A number of factors will determine the success of this framework: very large samples of subjects, efficient and statistically reliable analysis methods, and judicious choices as well as in-depth understanding of computational models. With the advance of big data science, and computational modeling, a radical modern paradigm shift may be on the horizon.

Biophysically Based Neural Circuit Modeling: Understanding across Levels

In contrast to more abstract models, biophysically realistic neural circuit modeling has the potential to be rigorously calibrated by quantitative neurophysiology and anatomy. Ultimately, this is necessary to elucidate deficits at the molecular, cellular, and circuit levels that underlie cognitive and behavioral disorders in mental illness.

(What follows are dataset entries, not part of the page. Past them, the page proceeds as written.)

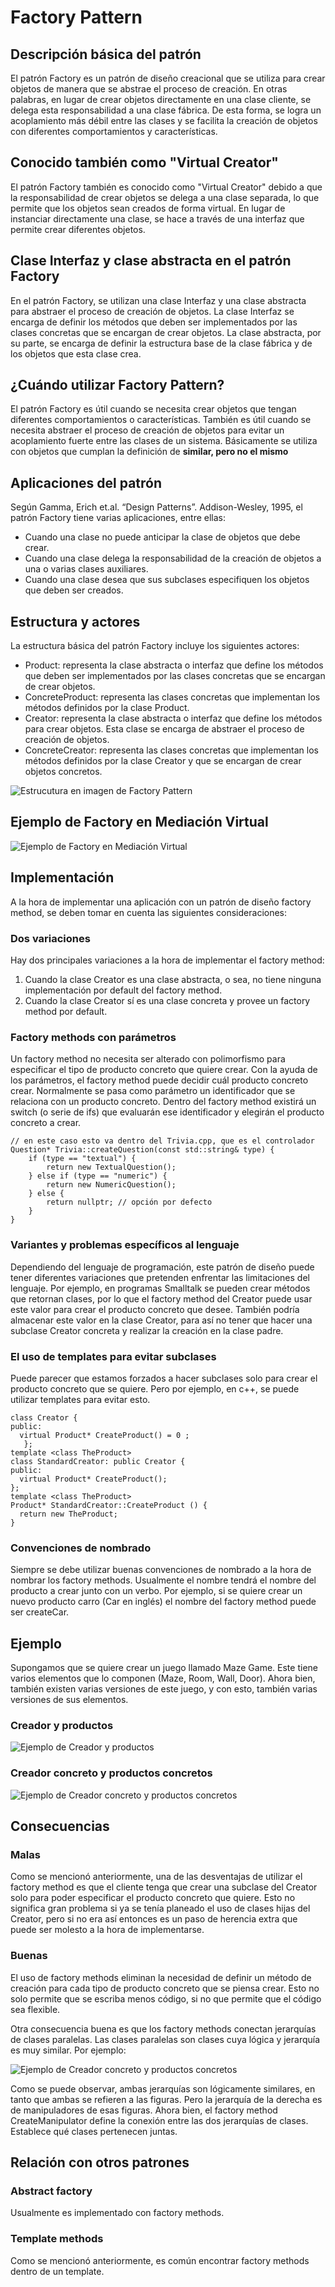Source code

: # Factory Pattern

## Descripción básica del patrón
El patrón Factory es un patrón de diseño creacional que se utiliza para crear objetos de manera que se abstrae el proceso de creación. En otras palabras, en lugar de crear objetos directamente en una clase cliente, se delega esta responsabilidad a una clase fábrica. De esta forma, se logra un acoplamiento más débil entre las clases y se facilita la creación de objetos con diferentes comportamientos y características.

## Conocido también como "Virtual Creator"
El patrón Factory también es conocido como "Virtual Creator" debido a que la responsabilidad de crear objetos se delega a una clase separada, lo que permite que los objetos sean creados de forma virtual. En lugar de instanciar directamente una clase, se hace a través de una interfaz que permite crear diferentes objetos.

## Clase Interfaz y clase abstracta en el patrón Factory
En el patrón Factory, se utilizan una clase Interfaz y una clase abstracta para abstraer el proceso de creación de objetos. La clase Interfaz se encarga de definir los métodos que deben ser implementados por las clases concretas que se encargan de crear objetos. La clase abstracta, por su parte, se encarga de definir la estructura base de la clase fábrica y de los objetos que esta clase crea.

## ¿Cuándo utilizar Factory Pattern?
El patrón Factory es útil cuando se necesita crear objetos que tengan diferentes comportamientos o características. También es útil cuando se necesita abstraer el proceso de creación de objetos para evitar un acoplamiento fuerte entre las clases de un sistema. Básicamente se utiliza con objetos que cumplan la definición de **similar, pero no el mismo**

## Aplicaciones del patrón
Según Gamma, Erich et.al. “Design Patterns”. Addison-Wesley, 1995, el patrón Factory tiene varias aplicaciones, entre ellas:

- Cuando una clase no puede anticipar la clase de objetos que debe crear.
- Cuando una clase delega la responsabilidad de la creación de objetos a una o varias clases auxiliares.
- Cuando una clase desea que sus subclases especifiquen los objetos que deben ser creados.

## Estructura y actores
La estructura básica del patrón Factory incluye los siguientes actores:

- Product: representa la clase abstracta o interfaz que define los métodos que deben ser implementados por las clases concretas que se encargan de crear objetos.
- ConcreteProduct: representa las clases concretas que implementan los métodos definidos por la clase Product.
- Creator: representa la clase abstracta o interfaz que define los métodos para crear objetos. Esta clase se encarga de abstraer el proceso de creación de objetos.
- ConcreteCreator: representa las clases concretas que implementan los métodos definidos por la clase Creator y que se encargan de crear objetos concretos.

![Estrucutura en imagen de Factory Pattern](./images/estructura.png)

## Ejemplo de Factory en Mediación Virtual

![Ejemplo de Factory en Mediación Virtual](./images/ejemplo_MV.png)

## Implementación

A la hora de implementar una aplicación con un patrón de diseño factory method, se deben tomar en cuenta las siguientes consideraciones:

### Dos variaciones

Hay dos principales variaciones a la hora de implementar el factory method:
1. Cuando la clase Creator es una clase abstracta, o sea, no tiene ninguna implementación por default del factory method.
2. Cuando la clase Creator sí es una clase concreta y provee un factory method por default.

### Factory methods con parámetros

Un factory method no necesita ser alterado con polimorfismo para especificar el tipo de producto concreto que quiere crear. Con la ayuda de los parámetros, el factory method puede decidir cuál producto concreto crear. Normalmente se pasa como parámetro un identificador que se relaciona con un producto concreto. Dentro del factory method existirá un switch (o serie de ifs) que evaluarán ese identificador y elegirán el producto concreto a crear.

```
// en este caso esto va dentro del Trivia.cpp, que es el controlador 
Question* Trivia::createQuestion(const std::string& type) { 
	if (type == "textual") { 
		return new TextualQuestion();
 	} else if (type == "numeric") { 
		return new NumericQuestion();
 	} else { 
		return nullptr; // opción por defecto
 	} 
}
```

### Variantes y problemas específicos al lenguaje

Dependiendo del lenguaje de programación, este patrón de diseño puede tener diferentes variaciones que pretenden enfrentar las limitaciones del lenguaje. Por ejemplo, en programas Smalltalk se pueden crear métodos que retornan clases, por lo que el factory method del Creator puede usar este valor para crear el producto concreto que desee. También podría almacenar este valor en la clase Creator, para así no tener que hacer una subclase Creator concreta y realizar la creación en la clase padre.


### El uso de templates para evitar subclases

Puede parecer que estamos forzados a hacer subclases solo para crear el producto concreto que se quiere. Pero por ejemplo, en c++, se puede utilizar templates para evitar esto.

```
class Creator {
public: 
  virtual Product* CreateProduct() = 0 ;
   }; 
template <class TheProduct>
class StandardCreator: public Creator {
public:
  virtual Product* CreateProduct();
}; 
template <class TheProduct> 
Product* StandardCreator::CreateProduct () { 
  return new TheProduct;
}
```

### Convenciones de nombrado

Siempre se debe utilizar buenas convenciones de nombrado a la hora de nombrar los factory methods. Usualmente el nombre tendrá el nombre del producto a crear junto con un verbo. Por ejemplo, si se quiere crear un nuevo producto carro (Car en inglés) el nombre del factory method puede ser createCar.

## Ejemplo

Supongamos que se quiere crear un juego llamado Maze Game. Este tiene varios elementos que lo componen (Maze, Room, Wall, Door). Ahora bien, también existen varias versiones de este juego, y con esto, también varias versiones de sus elementos.

### Creador y productos

![Ejemplo de Creador y productos](./images/creator_products.png)

### Creador concreto y productos concretos

![Ejemplo de Creador concreto y productos concretos](./images/concrete_creator_products.png)

## Consecuencias

### Malas

Como se mencionó anteriormente, una de las desventajas de utilizar el factory method es que el cliente tenga que crear una subclase del Creator solo para poder especificar el producto concreto que quiere. Esto no significa gran problema si ya se tenía planeado el uso de clases hijas del Creator, pero si no era así entonces es un paso de herencia extra que puede ser molesto a la hora de implementarse.

### Buenas

El uso de factory methods eliminan la necesidad de definir un método de creación para cada tipo de producto concreto que se piensa crear. Esto no solo permite que se escriba menos código, si no que permite que el código sea flexible.

Otra consecuencia buena es que los factory methods conectan jerarquías de clases paralelas. Las clases paralelas son clases cuya lógica y jerarquía es muy similar. Por ejemplo:

![Ejemplo de Creador concreto y productos concretos](./images/jerarquia_de_clases_paralelas.png)

Como se puede observar, ambas jerarquías son lógicamente similares, en tanto que ambas se refieren a las figuras. Pero la jerarquía de la derecha es de manipuladores de esas figuras. Ahora bien, el factory method CreateManipulator define la conexión entre las dos jerarquías de clases. Establece qué clases pertenecen juntas.

## Relación con otros patrones

### Abstract factory

Usualmente es implementado con factory methods.

### Template methods

Como se mencionó anteriormente, es común encontrar factory methods dentro de un template.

Among hierarchically interrelated cognitive dysfunctions associated with schizophrenia (), perhaps the best studied is working memory (). Working memory, the brain’s ability to encode and sustain the neural representation of information in the absence of direct sensory stimulation and to manipulate this information in the service of future action, is a core cognitive function that depends on the PFC (). Fortunately, working memory has been particularly amenable to biophysically based neural circuit modeling, because of the richness of experimental data at multiple levels of study.

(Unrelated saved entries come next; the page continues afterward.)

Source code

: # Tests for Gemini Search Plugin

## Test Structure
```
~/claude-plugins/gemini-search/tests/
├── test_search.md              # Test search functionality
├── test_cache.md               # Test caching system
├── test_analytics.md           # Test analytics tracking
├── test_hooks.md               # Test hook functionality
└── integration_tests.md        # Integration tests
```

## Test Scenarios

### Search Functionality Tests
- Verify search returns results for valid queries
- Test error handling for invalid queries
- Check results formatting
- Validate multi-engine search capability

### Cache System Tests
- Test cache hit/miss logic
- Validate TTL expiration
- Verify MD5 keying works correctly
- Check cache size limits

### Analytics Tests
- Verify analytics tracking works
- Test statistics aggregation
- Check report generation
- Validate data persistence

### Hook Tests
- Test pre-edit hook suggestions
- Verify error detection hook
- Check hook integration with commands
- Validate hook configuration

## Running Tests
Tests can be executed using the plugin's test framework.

A well-known working memory paradigm is the delayed oculomotor response task, in which a subject is required to remember a visual cue (a directional angle) across a delay period to perform a memory-guided saccadic eye movement (). A biologically-based network model of spiking neurons has been developed for this spatial working memory experiment (Figure 4A) (). Figure 4B shows a model simulation of the delayed oculomotor task. Initially, the network is in a resting state in which all cells fire spontaneously at low rates. A transient input drives a subpopulation of cells to fire at high rates. As a result, they send recruited excitation to each other via horizontal connections. This internal excitation is large enough to sustain elevated activity, so that the firing pattern persists after the stimulus is withdrawn. Synaptic inhibition ensures that the activity does not spread to the rest of the network, and persistent activity has a localized, bell shape (“bump attractor”). At the end of a mnemonic delay period, the cue information can be retrieved by reading out the peak location of the persistent activity pattern; and the network is reset back to the resting state. This type of spatial working memory network is endowed with a continuous family of bump attractors, each encoding a specific potential location.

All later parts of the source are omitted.